* _Exercise requirements_
Each line below with the word "tiriskan" needs to be copied.
++++++++++
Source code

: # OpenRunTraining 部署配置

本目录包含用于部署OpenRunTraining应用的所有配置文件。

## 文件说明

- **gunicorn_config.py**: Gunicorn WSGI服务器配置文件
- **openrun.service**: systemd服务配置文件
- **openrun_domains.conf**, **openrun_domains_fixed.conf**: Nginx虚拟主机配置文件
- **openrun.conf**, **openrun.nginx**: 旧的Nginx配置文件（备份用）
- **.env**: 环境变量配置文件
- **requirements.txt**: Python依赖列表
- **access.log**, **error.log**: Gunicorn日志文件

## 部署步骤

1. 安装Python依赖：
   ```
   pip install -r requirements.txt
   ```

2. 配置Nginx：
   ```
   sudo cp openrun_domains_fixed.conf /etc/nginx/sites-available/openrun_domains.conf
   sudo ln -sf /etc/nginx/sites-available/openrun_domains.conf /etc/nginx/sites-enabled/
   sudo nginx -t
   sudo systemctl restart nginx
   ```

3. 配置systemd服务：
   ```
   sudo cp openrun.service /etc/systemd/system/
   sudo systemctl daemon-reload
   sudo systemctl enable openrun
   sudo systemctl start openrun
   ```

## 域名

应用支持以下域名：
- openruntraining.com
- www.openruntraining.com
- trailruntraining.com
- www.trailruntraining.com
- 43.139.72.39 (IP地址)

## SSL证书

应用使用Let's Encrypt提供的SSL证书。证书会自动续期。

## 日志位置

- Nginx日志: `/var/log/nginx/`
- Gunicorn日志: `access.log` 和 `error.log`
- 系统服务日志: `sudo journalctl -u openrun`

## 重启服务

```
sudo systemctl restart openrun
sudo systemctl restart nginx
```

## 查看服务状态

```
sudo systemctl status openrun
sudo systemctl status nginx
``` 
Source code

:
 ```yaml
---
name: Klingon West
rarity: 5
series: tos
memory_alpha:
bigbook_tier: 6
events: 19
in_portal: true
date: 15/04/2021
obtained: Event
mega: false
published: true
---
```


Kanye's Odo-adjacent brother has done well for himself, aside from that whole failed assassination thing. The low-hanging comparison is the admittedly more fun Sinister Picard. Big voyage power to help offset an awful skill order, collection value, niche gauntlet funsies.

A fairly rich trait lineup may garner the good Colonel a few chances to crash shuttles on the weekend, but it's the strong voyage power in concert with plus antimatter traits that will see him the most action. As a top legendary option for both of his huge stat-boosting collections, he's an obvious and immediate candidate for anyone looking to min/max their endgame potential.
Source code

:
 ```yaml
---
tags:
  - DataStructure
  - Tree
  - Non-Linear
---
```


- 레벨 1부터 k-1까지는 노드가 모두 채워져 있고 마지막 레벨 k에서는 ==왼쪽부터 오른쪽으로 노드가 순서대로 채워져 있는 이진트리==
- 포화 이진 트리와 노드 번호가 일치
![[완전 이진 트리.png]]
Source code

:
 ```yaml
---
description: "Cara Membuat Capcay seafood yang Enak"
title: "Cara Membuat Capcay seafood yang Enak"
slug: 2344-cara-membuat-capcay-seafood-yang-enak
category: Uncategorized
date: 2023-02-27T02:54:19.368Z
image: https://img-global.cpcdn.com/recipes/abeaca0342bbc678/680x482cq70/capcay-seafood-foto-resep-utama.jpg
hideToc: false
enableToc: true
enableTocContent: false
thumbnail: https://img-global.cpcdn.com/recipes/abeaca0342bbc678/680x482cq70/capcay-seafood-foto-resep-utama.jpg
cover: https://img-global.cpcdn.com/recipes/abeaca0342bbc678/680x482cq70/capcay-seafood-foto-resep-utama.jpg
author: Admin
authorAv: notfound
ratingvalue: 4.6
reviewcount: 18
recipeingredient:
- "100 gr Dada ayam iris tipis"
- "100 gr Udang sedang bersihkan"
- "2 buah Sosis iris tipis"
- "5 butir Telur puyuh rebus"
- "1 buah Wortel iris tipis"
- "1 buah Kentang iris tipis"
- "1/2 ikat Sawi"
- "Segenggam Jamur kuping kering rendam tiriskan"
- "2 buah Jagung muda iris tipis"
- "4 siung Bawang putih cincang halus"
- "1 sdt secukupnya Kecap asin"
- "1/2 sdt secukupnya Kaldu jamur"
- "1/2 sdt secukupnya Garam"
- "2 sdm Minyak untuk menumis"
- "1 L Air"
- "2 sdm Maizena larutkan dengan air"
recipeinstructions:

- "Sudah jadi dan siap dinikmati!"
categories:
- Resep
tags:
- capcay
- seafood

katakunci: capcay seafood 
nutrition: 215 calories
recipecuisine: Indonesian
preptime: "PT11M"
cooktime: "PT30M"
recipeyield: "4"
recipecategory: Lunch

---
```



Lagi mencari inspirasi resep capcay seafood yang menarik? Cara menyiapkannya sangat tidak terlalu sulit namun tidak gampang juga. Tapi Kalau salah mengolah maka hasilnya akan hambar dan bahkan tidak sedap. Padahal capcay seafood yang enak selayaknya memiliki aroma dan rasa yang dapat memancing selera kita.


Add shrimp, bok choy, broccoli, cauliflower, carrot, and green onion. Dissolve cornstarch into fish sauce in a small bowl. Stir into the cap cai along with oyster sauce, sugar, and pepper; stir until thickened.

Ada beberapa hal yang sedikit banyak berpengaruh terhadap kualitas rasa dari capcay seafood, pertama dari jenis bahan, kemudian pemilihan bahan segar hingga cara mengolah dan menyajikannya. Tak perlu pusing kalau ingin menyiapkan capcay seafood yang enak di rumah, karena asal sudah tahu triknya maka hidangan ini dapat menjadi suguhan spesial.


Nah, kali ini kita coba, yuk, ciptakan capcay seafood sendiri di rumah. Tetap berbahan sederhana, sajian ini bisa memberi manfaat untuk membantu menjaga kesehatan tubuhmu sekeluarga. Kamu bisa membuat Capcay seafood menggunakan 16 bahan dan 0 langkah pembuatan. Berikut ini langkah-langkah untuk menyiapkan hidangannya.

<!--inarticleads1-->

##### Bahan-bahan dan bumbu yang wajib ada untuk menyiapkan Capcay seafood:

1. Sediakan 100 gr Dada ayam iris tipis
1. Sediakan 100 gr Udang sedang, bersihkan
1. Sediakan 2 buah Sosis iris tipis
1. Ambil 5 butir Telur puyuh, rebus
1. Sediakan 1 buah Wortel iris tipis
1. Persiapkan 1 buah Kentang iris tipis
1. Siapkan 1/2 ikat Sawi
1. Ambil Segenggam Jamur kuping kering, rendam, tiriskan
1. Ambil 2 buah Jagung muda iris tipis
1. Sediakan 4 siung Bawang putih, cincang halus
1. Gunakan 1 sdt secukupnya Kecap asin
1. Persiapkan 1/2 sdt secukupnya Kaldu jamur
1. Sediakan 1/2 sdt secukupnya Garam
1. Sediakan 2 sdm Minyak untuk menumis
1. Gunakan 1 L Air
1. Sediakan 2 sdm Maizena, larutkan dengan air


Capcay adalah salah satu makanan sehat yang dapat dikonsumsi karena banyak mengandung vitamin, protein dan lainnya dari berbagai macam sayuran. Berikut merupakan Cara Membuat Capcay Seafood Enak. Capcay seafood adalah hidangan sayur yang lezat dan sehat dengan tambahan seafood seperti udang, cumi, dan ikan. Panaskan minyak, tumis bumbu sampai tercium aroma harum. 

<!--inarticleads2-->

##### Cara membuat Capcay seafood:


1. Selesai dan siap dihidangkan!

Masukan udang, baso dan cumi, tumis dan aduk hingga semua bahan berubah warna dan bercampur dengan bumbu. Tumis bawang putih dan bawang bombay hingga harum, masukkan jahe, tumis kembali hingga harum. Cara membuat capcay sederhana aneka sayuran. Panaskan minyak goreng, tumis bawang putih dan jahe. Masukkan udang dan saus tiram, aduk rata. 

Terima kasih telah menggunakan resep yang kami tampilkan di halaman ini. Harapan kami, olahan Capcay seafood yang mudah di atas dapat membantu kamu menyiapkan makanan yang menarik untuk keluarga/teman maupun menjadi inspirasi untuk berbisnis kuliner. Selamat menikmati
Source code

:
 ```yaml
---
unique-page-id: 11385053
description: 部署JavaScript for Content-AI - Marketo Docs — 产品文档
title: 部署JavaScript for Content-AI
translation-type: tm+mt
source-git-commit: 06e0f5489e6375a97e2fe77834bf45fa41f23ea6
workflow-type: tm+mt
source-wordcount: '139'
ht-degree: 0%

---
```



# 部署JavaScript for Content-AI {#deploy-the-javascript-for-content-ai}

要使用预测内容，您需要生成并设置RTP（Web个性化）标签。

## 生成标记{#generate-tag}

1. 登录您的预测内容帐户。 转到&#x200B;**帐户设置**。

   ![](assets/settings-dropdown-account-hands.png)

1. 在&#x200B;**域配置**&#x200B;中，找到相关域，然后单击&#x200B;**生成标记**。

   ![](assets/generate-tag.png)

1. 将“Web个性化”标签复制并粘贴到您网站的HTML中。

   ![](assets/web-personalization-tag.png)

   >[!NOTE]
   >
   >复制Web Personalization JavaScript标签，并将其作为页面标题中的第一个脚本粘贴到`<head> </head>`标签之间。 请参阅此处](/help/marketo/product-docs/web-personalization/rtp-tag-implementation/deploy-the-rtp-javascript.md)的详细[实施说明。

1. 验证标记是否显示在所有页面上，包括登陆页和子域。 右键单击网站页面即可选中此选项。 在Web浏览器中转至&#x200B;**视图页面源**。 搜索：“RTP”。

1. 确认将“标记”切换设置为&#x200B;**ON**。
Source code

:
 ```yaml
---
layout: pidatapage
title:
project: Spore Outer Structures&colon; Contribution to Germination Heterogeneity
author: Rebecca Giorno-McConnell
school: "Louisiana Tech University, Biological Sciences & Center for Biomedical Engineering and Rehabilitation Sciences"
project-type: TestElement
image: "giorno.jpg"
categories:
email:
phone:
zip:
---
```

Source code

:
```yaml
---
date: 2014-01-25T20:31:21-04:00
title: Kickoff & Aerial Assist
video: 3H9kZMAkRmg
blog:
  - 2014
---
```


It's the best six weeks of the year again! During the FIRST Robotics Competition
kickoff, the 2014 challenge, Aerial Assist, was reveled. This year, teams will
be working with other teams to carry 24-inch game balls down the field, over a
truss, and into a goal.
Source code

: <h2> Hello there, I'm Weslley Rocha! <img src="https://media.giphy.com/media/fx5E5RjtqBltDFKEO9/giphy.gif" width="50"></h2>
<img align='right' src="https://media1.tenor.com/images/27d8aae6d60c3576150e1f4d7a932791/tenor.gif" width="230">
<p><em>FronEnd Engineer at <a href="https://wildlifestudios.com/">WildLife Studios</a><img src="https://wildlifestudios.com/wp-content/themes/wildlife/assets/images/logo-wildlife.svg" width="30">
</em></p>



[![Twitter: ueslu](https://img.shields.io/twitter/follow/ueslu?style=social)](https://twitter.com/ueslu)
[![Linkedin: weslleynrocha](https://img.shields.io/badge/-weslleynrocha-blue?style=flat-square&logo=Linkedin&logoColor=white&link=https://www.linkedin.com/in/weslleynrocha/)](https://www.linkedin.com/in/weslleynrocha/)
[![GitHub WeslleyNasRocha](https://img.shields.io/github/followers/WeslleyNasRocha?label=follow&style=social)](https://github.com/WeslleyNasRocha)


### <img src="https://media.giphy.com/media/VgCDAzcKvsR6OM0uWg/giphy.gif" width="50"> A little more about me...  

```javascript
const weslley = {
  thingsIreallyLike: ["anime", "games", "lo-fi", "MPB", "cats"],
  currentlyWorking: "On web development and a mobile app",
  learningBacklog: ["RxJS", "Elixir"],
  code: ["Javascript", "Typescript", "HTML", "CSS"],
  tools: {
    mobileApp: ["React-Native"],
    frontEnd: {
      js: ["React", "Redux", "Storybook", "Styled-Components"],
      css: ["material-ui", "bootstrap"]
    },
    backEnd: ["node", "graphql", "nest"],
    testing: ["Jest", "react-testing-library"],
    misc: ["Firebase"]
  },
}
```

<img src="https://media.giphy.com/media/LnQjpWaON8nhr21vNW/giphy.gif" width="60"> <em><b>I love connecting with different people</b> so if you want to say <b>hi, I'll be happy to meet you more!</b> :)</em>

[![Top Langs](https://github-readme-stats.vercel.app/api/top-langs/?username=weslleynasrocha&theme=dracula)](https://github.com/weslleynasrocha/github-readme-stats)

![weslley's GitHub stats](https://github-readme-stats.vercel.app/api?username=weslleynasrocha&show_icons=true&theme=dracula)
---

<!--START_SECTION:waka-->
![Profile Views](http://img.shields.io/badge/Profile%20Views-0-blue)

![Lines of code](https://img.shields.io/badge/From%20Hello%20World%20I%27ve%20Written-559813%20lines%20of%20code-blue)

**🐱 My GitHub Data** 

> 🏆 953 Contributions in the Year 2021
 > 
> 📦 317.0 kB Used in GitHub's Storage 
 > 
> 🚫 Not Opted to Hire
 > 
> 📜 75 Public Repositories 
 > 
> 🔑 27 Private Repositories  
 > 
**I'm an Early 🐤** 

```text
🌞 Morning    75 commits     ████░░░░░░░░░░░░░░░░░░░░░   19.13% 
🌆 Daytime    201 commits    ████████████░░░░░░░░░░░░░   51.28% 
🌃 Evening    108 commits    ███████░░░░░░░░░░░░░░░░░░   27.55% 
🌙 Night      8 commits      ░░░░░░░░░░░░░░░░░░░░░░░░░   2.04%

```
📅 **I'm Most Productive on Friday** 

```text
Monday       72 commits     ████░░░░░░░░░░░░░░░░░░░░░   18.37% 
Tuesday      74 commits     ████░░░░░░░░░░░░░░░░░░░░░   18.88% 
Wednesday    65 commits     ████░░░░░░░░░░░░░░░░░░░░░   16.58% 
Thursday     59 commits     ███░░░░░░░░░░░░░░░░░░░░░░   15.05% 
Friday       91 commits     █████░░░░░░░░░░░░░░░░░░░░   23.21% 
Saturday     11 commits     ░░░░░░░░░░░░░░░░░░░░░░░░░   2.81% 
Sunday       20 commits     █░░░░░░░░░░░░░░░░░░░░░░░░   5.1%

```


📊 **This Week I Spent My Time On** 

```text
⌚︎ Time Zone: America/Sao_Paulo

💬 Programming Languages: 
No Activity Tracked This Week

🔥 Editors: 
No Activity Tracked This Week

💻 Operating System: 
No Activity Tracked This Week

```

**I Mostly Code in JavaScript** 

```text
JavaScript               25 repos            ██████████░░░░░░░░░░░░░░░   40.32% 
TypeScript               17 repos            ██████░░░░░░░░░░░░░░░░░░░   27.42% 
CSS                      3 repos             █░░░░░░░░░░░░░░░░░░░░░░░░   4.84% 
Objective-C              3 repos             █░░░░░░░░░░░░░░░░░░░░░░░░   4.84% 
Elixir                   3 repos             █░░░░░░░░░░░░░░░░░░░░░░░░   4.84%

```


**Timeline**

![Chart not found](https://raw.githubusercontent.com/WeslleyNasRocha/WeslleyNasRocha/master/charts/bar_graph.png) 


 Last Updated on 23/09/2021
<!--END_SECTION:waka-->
++++++++++
* _Output below_
- "Segenggam Jamur kuping kering rendam tiriskan"
1. Ambil Segenggam Jamur kuping kering, rendam, tiriskan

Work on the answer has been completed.